Electron Issue 92
Keeping you up to date with the latest regulatory changes, exam reports, technical issues, consultation results and other issues affecting electrical workers - published June 2018
It’s getting cold out there, so I hope you are getting plenty of inside projects to undertake – arguably an advantage of having a desk job?!
Thanks to those who responded to the Board’s surveys conducted recently (one for electrical workers and the other for employers that bulk renew licences). The feedback received helped to inform our work regarding the practising licenses renewal process review. We appreciate it takes time to participate in surveys, however, we do value what you have to say – the Board believes it is important for it to engage industry.
I attended my first Board breakfast 'meet and greet' at its April 2018 meeting in Rotorua. Presiding Member, Mel Orange’s presentation promoted a lot of insightful discussion, including the importance of good supervision and completing legally required documentation (there is an article on documentation in this issue).
The meet and greets provide a good opportunity to hear from you and are one of the Board’s routine means of engagement. If one is scheduled nearby, please come along; if Rotorua’s meeting is anything to go by, you will have a hearty breakfast waiting – and there is no charge to boot.

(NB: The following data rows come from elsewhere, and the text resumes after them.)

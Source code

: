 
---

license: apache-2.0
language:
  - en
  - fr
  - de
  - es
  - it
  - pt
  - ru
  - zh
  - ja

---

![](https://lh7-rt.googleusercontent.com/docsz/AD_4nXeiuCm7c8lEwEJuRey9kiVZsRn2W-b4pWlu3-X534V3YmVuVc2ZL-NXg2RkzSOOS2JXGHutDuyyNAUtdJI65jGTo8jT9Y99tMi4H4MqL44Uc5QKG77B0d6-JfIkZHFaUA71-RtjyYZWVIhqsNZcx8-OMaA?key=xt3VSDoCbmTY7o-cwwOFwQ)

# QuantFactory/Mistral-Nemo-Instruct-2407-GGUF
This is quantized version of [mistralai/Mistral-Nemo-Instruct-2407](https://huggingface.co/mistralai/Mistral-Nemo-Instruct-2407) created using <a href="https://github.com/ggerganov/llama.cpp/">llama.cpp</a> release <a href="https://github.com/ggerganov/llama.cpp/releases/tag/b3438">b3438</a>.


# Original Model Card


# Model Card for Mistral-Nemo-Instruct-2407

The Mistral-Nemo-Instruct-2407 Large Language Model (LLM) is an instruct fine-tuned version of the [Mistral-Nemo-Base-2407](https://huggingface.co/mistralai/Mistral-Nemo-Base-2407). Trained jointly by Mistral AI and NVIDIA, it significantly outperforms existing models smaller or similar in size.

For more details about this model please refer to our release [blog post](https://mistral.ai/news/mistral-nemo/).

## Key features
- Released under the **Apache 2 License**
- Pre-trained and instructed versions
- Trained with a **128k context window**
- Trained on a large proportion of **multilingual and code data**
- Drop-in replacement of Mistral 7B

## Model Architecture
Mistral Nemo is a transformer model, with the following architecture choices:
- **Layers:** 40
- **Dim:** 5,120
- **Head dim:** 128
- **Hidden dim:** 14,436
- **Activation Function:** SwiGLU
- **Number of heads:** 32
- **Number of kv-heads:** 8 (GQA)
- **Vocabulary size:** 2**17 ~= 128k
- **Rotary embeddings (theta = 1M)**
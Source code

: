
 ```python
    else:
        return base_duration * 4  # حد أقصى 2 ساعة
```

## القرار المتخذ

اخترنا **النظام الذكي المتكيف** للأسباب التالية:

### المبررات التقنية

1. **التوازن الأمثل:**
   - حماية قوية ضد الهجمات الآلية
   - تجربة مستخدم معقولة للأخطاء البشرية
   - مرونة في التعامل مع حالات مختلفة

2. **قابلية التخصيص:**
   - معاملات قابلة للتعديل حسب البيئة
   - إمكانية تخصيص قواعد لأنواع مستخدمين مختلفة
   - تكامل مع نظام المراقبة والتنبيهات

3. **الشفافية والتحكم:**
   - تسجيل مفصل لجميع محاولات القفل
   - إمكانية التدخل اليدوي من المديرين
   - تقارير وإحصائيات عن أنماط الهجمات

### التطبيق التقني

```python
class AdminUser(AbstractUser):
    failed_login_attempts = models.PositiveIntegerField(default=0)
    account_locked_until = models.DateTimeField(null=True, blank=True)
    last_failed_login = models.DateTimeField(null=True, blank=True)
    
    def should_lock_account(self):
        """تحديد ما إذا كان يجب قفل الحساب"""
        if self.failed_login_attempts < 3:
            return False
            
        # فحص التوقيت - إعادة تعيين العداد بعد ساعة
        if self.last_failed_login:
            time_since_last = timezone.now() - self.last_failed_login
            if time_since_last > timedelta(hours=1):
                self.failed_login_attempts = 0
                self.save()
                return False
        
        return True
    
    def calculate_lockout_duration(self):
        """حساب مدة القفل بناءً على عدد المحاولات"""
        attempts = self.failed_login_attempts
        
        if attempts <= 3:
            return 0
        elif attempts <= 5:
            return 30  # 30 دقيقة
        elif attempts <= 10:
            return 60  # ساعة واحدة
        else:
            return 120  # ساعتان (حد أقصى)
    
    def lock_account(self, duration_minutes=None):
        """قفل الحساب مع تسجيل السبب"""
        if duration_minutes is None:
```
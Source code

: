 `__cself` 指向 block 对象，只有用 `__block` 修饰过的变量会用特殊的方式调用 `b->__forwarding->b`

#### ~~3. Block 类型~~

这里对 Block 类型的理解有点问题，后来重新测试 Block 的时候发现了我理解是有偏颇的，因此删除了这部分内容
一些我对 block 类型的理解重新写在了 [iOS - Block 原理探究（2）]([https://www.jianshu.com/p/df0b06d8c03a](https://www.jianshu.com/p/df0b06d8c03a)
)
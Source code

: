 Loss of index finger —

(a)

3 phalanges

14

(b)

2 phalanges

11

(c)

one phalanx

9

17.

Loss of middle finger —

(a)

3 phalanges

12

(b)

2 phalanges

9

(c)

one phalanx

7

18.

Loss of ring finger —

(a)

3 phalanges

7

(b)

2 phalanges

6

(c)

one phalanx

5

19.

In the near future additional topics will be included in the Toolbox. These will include a practical guide to mains polarity testing, an example of a correctly completed certificate of compliance (with guidance notes), and images of non-compliant work.
The Toolbox was introduced by the Board as a practical way to provide easily understandable and relevant information to assist electrical workers. The Board is committed to the continued growth of this educational resource.
There is an emphasis on safety in this issue of Electron, and a summary of two disciplinary hearings and one prosecution. I trust you find the articles informative.
All the best,
Presiding Member's update
The Board was recently updated on the Minister for Building and Construction’s priorities for the construction industry. One of the main focuses for the Minister, the Honourable Jenny Salesa, is a skills strategy to support Kiwi Build. The goal for the strategy is to deliver the right people at the right time with the right skills to meet New Zealand’s needs. The Minister will consult on any strategies that are developed. Make sure you take the opportunity to have your say when the consultation occurs.
The Board is also reviewing its own strategy and business plan. In developing its strategy, the Board is looking to focus on its functions as set out in the Electricity Act and to develop on past initiatives while also taking into account the impact of future technologies. The revised strategy and business plan will be set out in a future edition of Electron.
During May, the Registrar and the Deputy Presiding Member attended the Electrical Regulatory Authorities Council (ERAC) meeting. ERAC is a council made up of representatives of the regulatory authorities responsible for electrical safety, supply and energy efficiency in New Zealand and the Australian states, territories and commonwealth. ERAC meets twice a year and regularly corresponds both internally and with industry stakeholders on regulatory issues with a view to developing recommendations for consistent operational policy across jurisdictions. It is crucial to developing and maintaining the 55 core competencies that New Zealand electrical trainees are assessed on.
From the beginning of 2018, all electrical workers are required to complete two e-Learning modules before attending an approved Board competency programme. These modules are designed to provide them with a baseline of understanding before they undertake the programme.
Managing safety on small construction sites
Did you know that WorkSafe (Energy Safety) has published a guide that provides information about electrical supply and safety on small construction sites? The guide is intended for a person conducting a business or undertaking (PCBU) who manages or controls a small construction site.
Businesses must now take greater responsibility for managing asbestos in their workplaces.
If you are a person who conducts a business undertaking (PCBU) and you know, or can reasonably expect that there is a risk of exposure to respirable asbestos fibres in a workplace, then you must make sure, so far as is reasonably practicable, that all asbestos or material containing asbestos is identified.
The Board held a hearing in which the Respondent was found to have committed a disciplinary offence by failing to provide a copy of a certificate of compliance to a homeowner within 10 days of one being requested. The conduct was a breach of Regulation 74E(4) of the Electricity (Safety) Regulations 2010. The practitioner was censured and ordered to pay costs.